12 Rods perform "Make Out Music" at their 2015 one-off reunion show at First Avenue in Minneapolis.

Say Justin Vernon and his label never reached out, and that one-off show never came to fruition, but after all those years, you still stumble upon those demos. Do you think you ever would have gone down that rabbit hole? Did that reunion serve as an inevitable preface to resurrecting the project?

I think you're right. The band would have inevitably broken up regardless of the time. Even then after the show, I thought very heavily about recording the record that I just recorded now with the idea of getting the proper band back together, but that didn't pan out because I got tied up with other music. But it definitely embedded that seed.
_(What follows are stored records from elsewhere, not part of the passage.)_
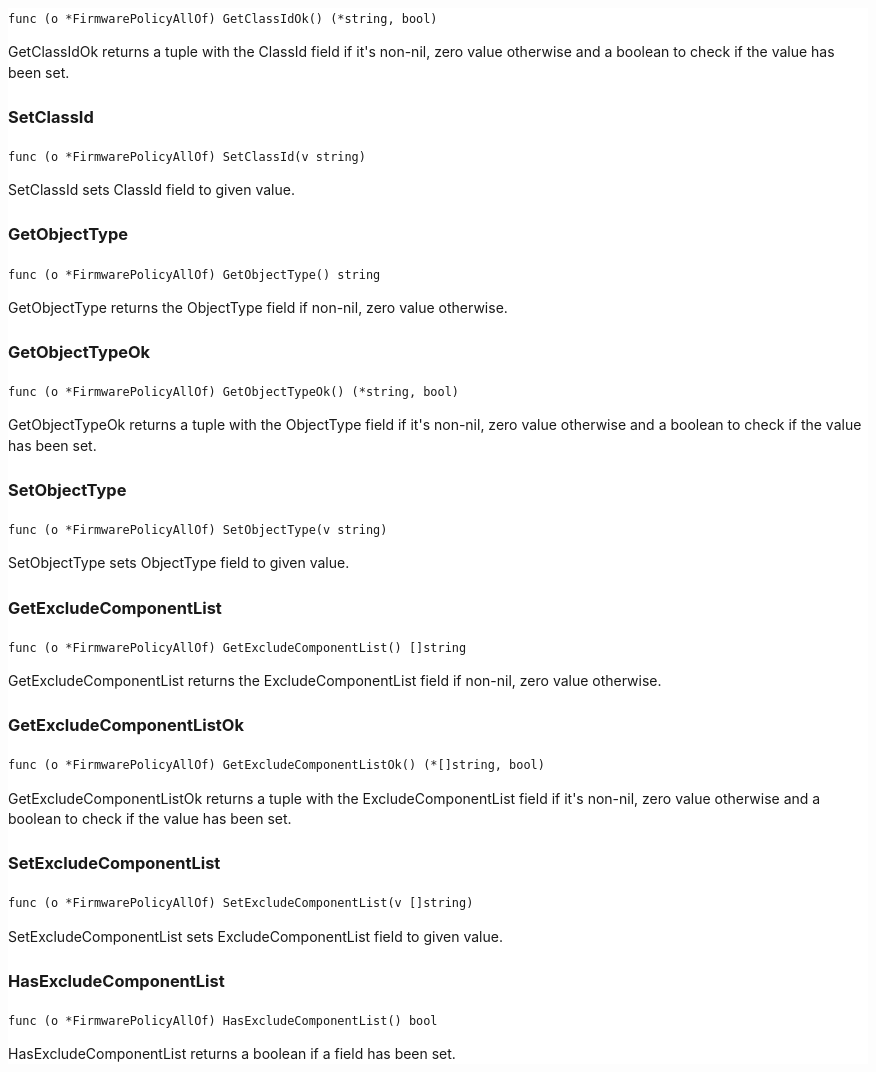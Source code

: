 `func (o *FirmwarePolicyAllOf) GetClassIdOk() (*string, bool)`

GetClassIdOk returns a tuple with the ClassId field if it's non-nil, zero value otherwise
and a boolean to check if the value has been set.

### SetClassId

`func (o *FirmwarePolicyAllOf) SetClassId(v string)`

SetClassId sets ClassId field to given value.


### GetObjectType

`func (o *FirmwarePolicyAllOf) GetObjectType() string`

GetObjectType returns the ObjectType field if non-nil, zero value otherwise.

### GetObjectTypeOk

`func (o *FirmwarePolicyAllOf) GetObjectTypeOk() (*string, bool)`

GetObjectTypeOk returns a tuple with the ObjectType field if it's non-nil, zero value otherwise
and a boolean to check if the value has been set.

### SetObjectType

`func (o *FirmwarePolicyAllOf) SetObjectType(v string)`

SetObjectType sets ObjectType field to given value.


### GetExcludeComponentList

`func (o *FirmwarePolicyAllOf) GetExcludeComponentList() []string`

GetExcludeComponentList returns the ExcludeComponentList field if non-nil, zero value otherwise.

### GetExcludeComponentListOk

`func (o *FirmwarePolicyAllOf) GetExcludeComponentListOk() (*[]string, bool)`

GetExcludeComponentListOk returns a tuple with the ExcludeComponentList field if it's non-nil, zero value otherwise
and a boolean to check if the value has been set.

### SetExcludeComponentList

`func (o *FirmwarePolicyAllOf) SetExcludeComponentList(v []string)`

SetExcludeComponentList sets ExcludeComponentList field to given value.

### HasExcludeComponentList

`func (o *FirmwarePolicyAllOf) HasExcludeComponentList() bool`

HasExcludeComponentList returns a boolean if a field has been set.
If I thought that much about it and everyone was psyched to do this newer material, then it just seemed like it was going to happen sooner or later. I think maybe people are much more… I don't know if "ready" is the word, but it's just been massaged just enough in the right ways throughout the course of the informational history and how it's leaked out.

To prepare to speak with you, I watched the Kickstarter-funded documentary about your band, Accidents Waiting To Happen. Towards the end of it, you liken your time in the band and the associated fallout to dealing with a bad marriage. It's an astute analogy considering what you were grappling with. Perhaps to end, now that this new record is nearly out of the oven and you've started this new chapter, how have things shifted?

Well, basically I'm never getting married! (laughs) It's literally and metaphorically. I'm just roaming around and I'm going to absolutely find time when the time's right and appropriate to get back to this. If I want to do pitch stuff next year, I'm just going to go there and say sayonara to 12 Rods for a while, but I don't have to work with anyone. It's not like a marriage anymore because I'm just a rogue lone soldier just pounding my way through the fields here, just trying to eat and figure it out.

I just think my style is just unconventional enough to a certain degree that it makes certain people uncomfortable. I've been told that point-blank, but I understand it. I can see what I'm throwing at you if you're not familiar with what I'm doing or it's a lot to grasp. But I try to do everything I can to objectively understand that position. I just got to stay out of the way and just be there when I think people want me around rather than force myself on anyone. But if that's what they want, then… sure!